Die Aktionskunst war das I-Tüpfelchen einer Vernissage, die bei den Besuchern der gut gefüllten Stadtkirche viel Anklang fand – nicht nur wegen der musikalischen Begleitung. Johannes Mayr an der Orgel, Patrick Bebelaar am Piano und Frank Kroll am Saxophon spielten moderne und dynamisch furiose Klänge, welche die wegweisende Idee des Projektes abrundeten. Die Redner hielten es nicht anders.
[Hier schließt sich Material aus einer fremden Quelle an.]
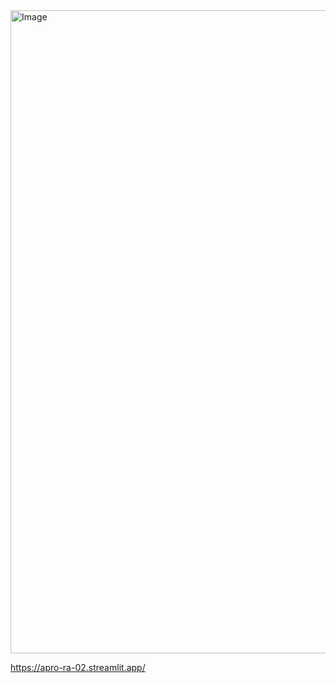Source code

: <img width="876" height="1029" alt="Image" src="https://github.com/user-attachments/assets/95a513c8-66d3-4506-9b95-a986eac1da80" />

https://apro-ra-02.streamlit.app/
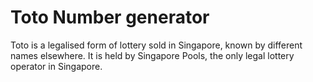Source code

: # Toto Number generator
Toto is a legalised form of lottery sold in Singapore, known by different names elsewhere. It is held by Singapore Pools, the only legal lottery operator in Singapore.
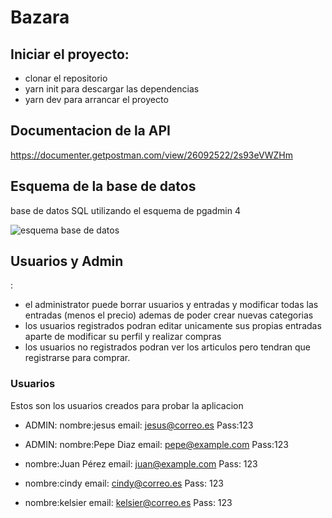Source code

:# Bazara

## Iniciar el proyecto:

- clonar el repositorio
- yarn init para descargar las dependencias
- yarn dev para arrancar el proyecto



## Documentacion de la API

https://documenter.getpostman.com/view/26092522/2s93eVWZHm



## Esquema de la base de datos

 base de datos SQL  utilizando el esquema de pgadmin 4

<img src="src/assets/esquemaSQL" alt="esquema base de datos" style="display: block; margin: 0 auto"/>

## Usuarios y Admin

:

- el administrator puede borrar usuarios y entradas y modificar todas las entradas (menos el precio) ademas de poder crear nuevas categorias
- los usuarios registrados podran editar unicamente sus propias entradas aparte de modificar su perfil y realizar compras
- los usuarios no registrados podran ver los articulos pero tendran que registrarse para comprar.





### Usuarios

Estos son los usuarios creados para probar la aplicacion 

- ADMIN: nombre:jesus email: jesus@correo.es Pass:123
- ADMIN: nombre:Pepe Diaz email: pepe@example.com Pass:123

- nombre:Juan Pérez email: juan@example.com Pass: 123
- nombre:cindy email: cindy@correo.es Pass: 123
- nombre:kelsier email: kelsier@correo.es Pass: 123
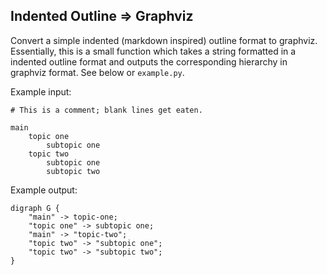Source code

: ## Indented Outline => Graphviz

Convert a simple indented (markdown inspired) outline format to graphviz. Essentially, this is a small function which takes a string formatted in a indented outline format and outputs the corresponding hierarchy in graphviz format. See below or `example.py`.

Example input:

    # This is a comment; blank lines get eaten.

    main
        topic one
            subtopic one
        topic two
            subtopic one
            subtopic two

Example output:

    digraph G {
        "main" -> topic-one;
        "topic one" -> subtopic one;
        "main" -> "topic-two";
        "topic two" -> "subtopic one";
        "topic two" -> "subtopic two";
    }
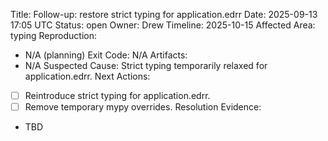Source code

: Title: Follow-up: restore strict typing for application.edrr
Date: 2025-09-13 17:05 UTC
Status: open
Owner: Drew
Timeline: 2025-10-15
Affected Area: typing
Reproduction:
  - N/A (planning)
Exit Code: N/A
Artifacts:
  - N/A
Suspected Cause: Strict typing temporarily relaxed for application.edrr.
Next Actions:
  - [ ] Reintroduce strict typing for application.edrr.
  - [ ] Remove temporary mypy overrides.
Resolution Evidence:
  - TBD
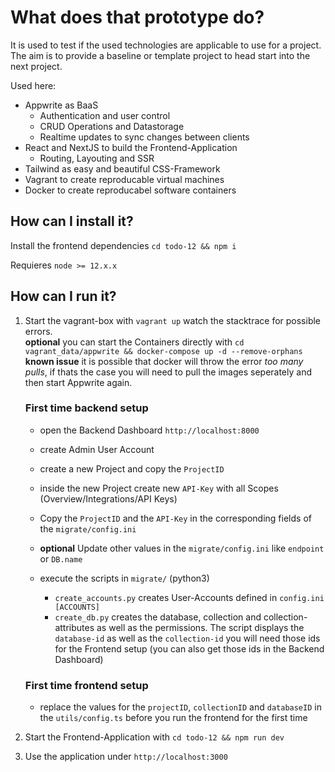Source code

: # What does that prototype do?

It is used to test if the used technologies are applicable to use for a project. The aim is to provide a baseline or template project 
to head start into the next project. 

Used here:
- Appwrite as BaaS
    - Authentication and user control
    - CRUD Operations and Datastorage
    - Realtime updates to sync changes between clients
- React and NextJS to build the Frontend-Application
    - Routing, Layouting and SSR
- Tailwind as easy and beautiful CSS-Framework 
- Vagrant to create reproducable virtual machines
- Docker to create reproducabel software containers

## How can I install it?

Install the frontend dependencies `cd todo-12 && npm i`

Requieres `node >= 12.x.x`

## How can I run it?

1. Start the vagrant-box with `vagrant up` watch the stacktrace for possible errors.   
**optional** you can start the Containers directly with `cd vagrant_data/appwrite && docker-compose up -d --remove-orphans`  
**known issue** it is possible that docker will throw the error *too many pulls*, if thats the case you will need to pull the images seperately and then start Appwrite again.

    ### First time backend setup
    - open the Backend Dashboard `http://localhost:8000`
    - create Admin User Account
    - create a new Project and copy the `ProjectID`
    - inside the new Project create new `API-Key` with all Scopes (Overview/Integrations/API Keys)

    - Copy the `ProjectID` and the `API-Key` in the corresponding fields of the `migrate/config.ini` 
    - **optional** Update other values in the `migrate/config.ini` like `endpoint` or `DB.name`
    - execute the scripts in `migrate/` (python3)
        - `create_accounts.py` creates User-Accounts defined in `config.ini [ACCOUNTS]`
        - `create_db.py` creates the database, collection and collection-attributes as well as the permissions. The script displays the `database-id` as well as the `collection-id` you will need those ids for the Frontend setup (you can also get those ids in the Backend Dashboard)

    ### First time frontend setup
    - replace the values for the `projectID`, `collectionID` and `databaseID` in the `utils/config.ts` before you run the frontend for the first time


2. Start the Frontend-Application with `cd todo-12 && npm run dev`
3. Use the application under `http://localhost:3000`
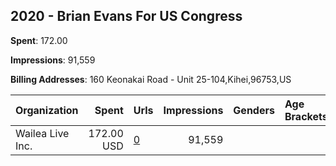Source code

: ## 2020 - Brian Evans For US Congress 
**Spent**: 172.00

**Impressions**: 91,559

**Billing Addresses**: 160 Keonakai Road - Unit 25-104,Kihei,96753,US

|Organization|Spent|Urls|Impressions|Genders|Age Brackets|Country Codes|
|:---|---:|:---|---:|:---|:---|:---|
|Wailea Live  Inc.|172.00 USD|[0](https://www.snap.com/political-ads/asset/b3e449f4c1b37ef327cdf5b026e2d8bf55c46937538474bb5a488565b7951020?mediaType=mp4)|91,559|||united states|
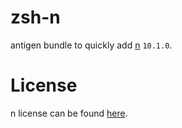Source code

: # zsh-n

antigen bundle to quickly add [n](https://github.com/tj/n) `10.1.0`.

# License

n license can be found [here](https://github.com/tj/n/blob/master/LICENSE).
Sie beglückwünsche die Stadtkirchengemeinde zu so viel Freimut, sagte die Beauftragte des evangelischen Oberkirchenrates, Christiane Kohler-Weiß. Sie sei überzeugt davon, dass das Gotteshaus das aushalte und wünsche ausdrücklich, „dass der Geist der Freiheit um die Kirche herumweht“. „Kraftvolle Offenheit kann viel bewirken“, sagte Ursula Quast, die Initiatorin und Organisatorin des Projektes. Man könne zwar gesenkten Blickes über den Kirchplatz eilen, für das Projekt hoffe sie „auf neugierig erhobene Köpfe“.

Der Reiz liegt in der Freiheit der Kunst

Der Münchener Theologe Peter Schüz, der auch die einzelnen Bildhauer würdigte, brachte den Zerstörungsprozess des Bildersturms in Erinnerung, der Ursache für die leeren Nischen ist – und der bis in die heutige Zeit andauere. „Wovor man ehrfürchtig die Knie beugte, verwandelt sich in einen unscheinbaren Trümmerhaufen.“ Der Reiz der Kunst in den Nischen sei es, dass Kunst nach eigenen Regeln spiele – genau darin liege ihre Freiheit. Er glaube, dass sich der Blick auf das Projekt im Laufe der Ausstellung wandeln werde, so Schüz.

Die Kunst könne Diskussionen auslösen, man könne „trefflich darüber streiten“, sagte der Erste Bürgermeister, Edgar Hemmerich, als Vertreter des Rathauses, welches die Aktion ebenfalls unterstützt. Es sei der Kern des Projektes, die Künstler zu fragen, welche Thesen man heute vertreten müsse, betonte die Stadtkirchenpfarrerin Dorothee Eisrich. Die Künstler könnten helfen, „manches neu zu sehen, was wir so noch nie gesehen haben“.